However, this only supports nesting if all nested dictionaries are also of type dotdict. That's where the following helper function comes in:

def dct_to_dotdct(d):
    if isinstance(d, dict):
        d = dotdict({k: dct_to_dotdct(v) for k, v in d.items()})
    return d

This function has to be run once on your nested dictionary, and the result can then be indexed using dot-indexing.

Here are some examples:

In [13]: mydict
Out[13]: {'first': {'second': {'third': {'fourth': 'the end'}}}}

In [14]: mydict = dct_to_dotdct(mydict)

In [15]: mydict.first.second
Out[15]: {'third': {'fourth': 'the end'}}

In [16]: mydict.first.second.third.fourth
Out[16]: 'the end'

A note about performance: this answer is slow compared to standard dictionary access, I just wanted to present an option that actually used "dot access" to a dictionary.

kabanus · Accepted Answer · 2018-04-20 21:10:49Z

7

Here is a solution similar to chrisz's, but you do not have to anything to your dict a-prior. :

class dictDotter(dict):
    def __getattr__(self,key):
        val = self[key]
        return val if type(val) != dict else dictDotter(val)

and just x=dictDotter(originalDict) will let you have arbitrary dot getting (`x.first.second...).
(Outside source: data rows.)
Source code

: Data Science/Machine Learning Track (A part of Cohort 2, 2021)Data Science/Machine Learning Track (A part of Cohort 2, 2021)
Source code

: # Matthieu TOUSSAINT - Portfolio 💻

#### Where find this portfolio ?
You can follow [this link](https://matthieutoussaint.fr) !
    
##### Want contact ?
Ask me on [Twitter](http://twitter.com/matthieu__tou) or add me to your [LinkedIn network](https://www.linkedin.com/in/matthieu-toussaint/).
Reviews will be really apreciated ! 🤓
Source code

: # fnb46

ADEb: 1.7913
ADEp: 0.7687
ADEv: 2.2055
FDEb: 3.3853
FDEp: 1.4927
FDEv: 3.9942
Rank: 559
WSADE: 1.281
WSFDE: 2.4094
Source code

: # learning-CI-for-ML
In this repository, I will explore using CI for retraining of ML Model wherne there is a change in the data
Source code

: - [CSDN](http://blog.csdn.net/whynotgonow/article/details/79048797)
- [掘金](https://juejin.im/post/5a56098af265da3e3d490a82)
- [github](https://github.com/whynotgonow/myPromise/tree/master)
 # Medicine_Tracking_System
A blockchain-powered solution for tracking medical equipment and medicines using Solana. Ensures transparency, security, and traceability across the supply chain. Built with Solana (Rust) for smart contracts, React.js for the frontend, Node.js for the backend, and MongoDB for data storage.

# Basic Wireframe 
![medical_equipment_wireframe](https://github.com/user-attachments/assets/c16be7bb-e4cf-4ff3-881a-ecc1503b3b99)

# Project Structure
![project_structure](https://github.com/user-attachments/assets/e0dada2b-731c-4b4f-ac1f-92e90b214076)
I'll note this is twice as slow as chrisz solution, and his is 9 times as slow as yours (on my machine, approximately).

So, if you insist on making this work @tdelaney seems to have provided the only real performance improvement.

Another option that does better than what you have (in terms of run time):

class dictObjecter:
    def __init__(self,adict):
        for k,v in adict.items():
            self.__dict__[k] = v
            if type(v) == dict: self.__dict__[k] = dictObjecter(v)

which will make an object out of your dict, so dot notation is usual. This will improve run time to 3 times what you have, so not bad, but at the cost of going over your dict, and replacing it with something else.

Here is the total testing code:

from timeit import timeit

class dictObjecter:
    def __init__(self,adict):
        for k,v in adict.items():
            self.__dict__[k] = v
            if type(v) == dict: self.__dict__[k] = dictObjecter(v)

class dictDotter(dict):
    def __getattr__(self,key):
        val = self[key]
        return val if type(val) != dict else dictDotter(val)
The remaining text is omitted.